WHAT THE TASK ASKS.
Could you restate, word for word, the line that has "4. **待催70%尾款** (粉色) - 有任务时高亮" and all lines following it through the end of the entries below?

Source texts of formatted documents:
%%

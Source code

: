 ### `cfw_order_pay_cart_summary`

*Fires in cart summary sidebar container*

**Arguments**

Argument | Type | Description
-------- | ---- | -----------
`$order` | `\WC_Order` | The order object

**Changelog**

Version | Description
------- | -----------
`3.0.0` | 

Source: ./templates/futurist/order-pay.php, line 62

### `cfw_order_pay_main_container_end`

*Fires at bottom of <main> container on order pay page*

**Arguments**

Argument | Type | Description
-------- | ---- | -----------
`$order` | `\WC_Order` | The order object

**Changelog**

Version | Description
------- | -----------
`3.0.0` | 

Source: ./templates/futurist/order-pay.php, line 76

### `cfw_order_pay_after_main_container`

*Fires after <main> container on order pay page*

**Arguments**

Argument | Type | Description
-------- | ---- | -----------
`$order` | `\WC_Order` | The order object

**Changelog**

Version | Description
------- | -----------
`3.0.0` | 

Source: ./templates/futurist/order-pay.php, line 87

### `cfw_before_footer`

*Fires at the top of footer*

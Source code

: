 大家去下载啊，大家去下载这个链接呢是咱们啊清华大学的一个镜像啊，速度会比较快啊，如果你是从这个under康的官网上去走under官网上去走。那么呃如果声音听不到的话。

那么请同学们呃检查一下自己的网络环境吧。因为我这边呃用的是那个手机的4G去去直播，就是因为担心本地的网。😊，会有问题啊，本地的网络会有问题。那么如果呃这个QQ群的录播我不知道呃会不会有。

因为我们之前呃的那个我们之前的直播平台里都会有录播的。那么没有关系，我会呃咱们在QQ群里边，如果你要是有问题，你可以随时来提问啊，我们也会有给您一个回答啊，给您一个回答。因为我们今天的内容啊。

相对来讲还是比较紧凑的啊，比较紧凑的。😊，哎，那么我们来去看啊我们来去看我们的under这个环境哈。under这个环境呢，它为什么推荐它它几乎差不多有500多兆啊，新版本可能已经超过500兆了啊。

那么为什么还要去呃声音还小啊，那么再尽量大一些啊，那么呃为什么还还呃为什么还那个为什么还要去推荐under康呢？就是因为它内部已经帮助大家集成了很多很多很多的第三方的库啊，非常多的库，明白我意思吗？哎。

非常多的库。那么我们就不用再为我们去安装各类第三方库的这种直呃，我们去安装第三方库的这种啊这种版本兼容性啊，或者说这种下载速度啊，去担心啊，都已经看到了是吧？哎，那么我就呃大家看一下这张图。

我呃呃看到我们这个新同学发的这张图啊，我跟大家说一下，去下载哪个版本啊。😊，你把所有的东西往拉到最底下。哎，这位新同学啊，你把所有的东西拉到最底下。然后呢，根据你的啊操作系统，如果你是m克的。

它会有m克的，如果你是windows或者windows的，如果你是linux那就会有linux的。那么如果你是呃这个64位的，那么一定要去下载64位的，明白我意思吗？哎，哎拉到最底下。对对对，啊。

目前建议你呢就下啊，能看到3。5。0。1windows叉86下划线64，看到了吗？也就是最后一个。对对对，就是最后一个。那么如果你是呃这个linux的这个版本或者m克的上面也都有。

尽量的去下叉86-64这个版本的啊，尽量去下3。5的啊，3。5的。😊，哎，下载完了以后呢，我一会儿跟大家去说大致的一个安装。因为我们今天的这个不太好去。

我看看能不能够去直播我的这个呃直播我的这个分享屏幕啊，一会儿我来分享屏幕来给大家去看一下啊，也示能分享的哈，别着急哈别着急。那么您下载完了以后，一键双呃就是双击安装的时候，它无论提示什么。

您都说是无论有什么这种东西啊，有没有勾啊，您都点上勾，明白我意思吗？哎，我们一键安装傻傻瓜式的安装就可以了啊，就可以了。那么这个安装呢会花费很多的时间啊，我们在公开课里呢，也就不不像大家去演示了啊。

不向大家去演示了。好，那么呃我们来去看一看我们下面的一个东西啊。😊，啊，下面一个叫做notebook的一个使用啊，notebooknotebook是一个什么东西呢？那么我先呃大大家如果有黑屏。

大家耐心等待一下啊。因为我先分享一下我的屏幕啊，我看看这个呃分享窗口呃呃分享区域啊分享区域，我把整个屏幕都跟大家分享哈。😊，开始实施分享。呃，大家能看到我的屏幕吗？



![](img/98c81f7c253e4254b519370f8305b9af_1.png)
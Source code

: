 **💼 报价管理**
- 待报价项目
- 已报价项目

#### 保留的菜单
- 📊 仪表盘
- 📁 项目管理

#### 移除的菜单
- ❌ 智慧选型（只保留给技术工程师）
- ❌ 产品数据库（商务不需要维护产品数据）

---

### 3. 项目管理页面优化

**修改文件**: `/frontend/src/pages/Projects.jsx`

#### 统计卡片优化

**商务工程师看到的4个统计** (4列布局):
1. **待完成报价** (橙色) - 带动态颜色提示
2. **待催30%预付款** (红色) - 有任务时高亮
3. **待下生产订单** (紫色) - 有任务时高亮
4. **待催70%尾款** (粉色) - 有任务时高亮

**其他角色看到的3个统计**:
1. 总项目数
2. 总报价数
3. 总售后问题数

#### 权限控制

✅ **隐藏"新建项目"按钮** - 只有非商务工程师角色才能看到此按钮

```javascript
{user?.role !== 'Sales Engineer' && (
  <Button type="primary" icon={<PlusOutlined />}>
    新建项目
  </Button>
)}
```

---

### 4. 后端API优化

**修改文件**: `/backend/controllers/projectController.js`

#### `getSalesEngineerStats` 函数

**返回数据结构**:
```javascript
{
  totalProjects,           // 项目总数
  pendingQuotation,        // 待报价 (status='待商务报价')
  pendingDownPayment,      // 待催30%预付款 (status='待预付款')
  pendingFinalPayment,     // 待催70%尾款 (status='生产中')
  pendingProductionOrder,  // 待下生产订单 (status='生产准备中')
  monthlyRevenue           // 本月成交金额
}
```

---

%%

OUTPUT.
4. **待催70%尾款** (粉色) - 有任务时高亮

**其他角色看到的3个统计**:
1. 总项目数
2. 总报价数
3. 总售后问题数

#### 权限控制

✅ **隐藏"新建项目"按钮** - 只有非商务工程师角色才能看到此按钮

```javascript
{user?.role !== 'Sales Engineer' && (
  <Button type="primary" icon={<PlusOutlined />}>
    新建项目
  </Button>
)}
```

---

### 4. 后端API优化

**修改文件**: `/backend/controllers/projectController.js`

#### `getSalesEngineerStats` 函数

**返回数据结构**:
```javascript
{
  totalProjects,           // 项目总数
  pendingQuotation,        // 待报价 (status='待商务报价')
  pendingDownPayment,      // 待催30%预付款 (status='待预付款')
  pendingFinalPayment,     // 待催70%尾款 (status='生产中')
  pendingProductionOrder,  // 待下生产订单 (status='生产准备中')
  monthlyRevenue           // 本月成交金额
}
```

---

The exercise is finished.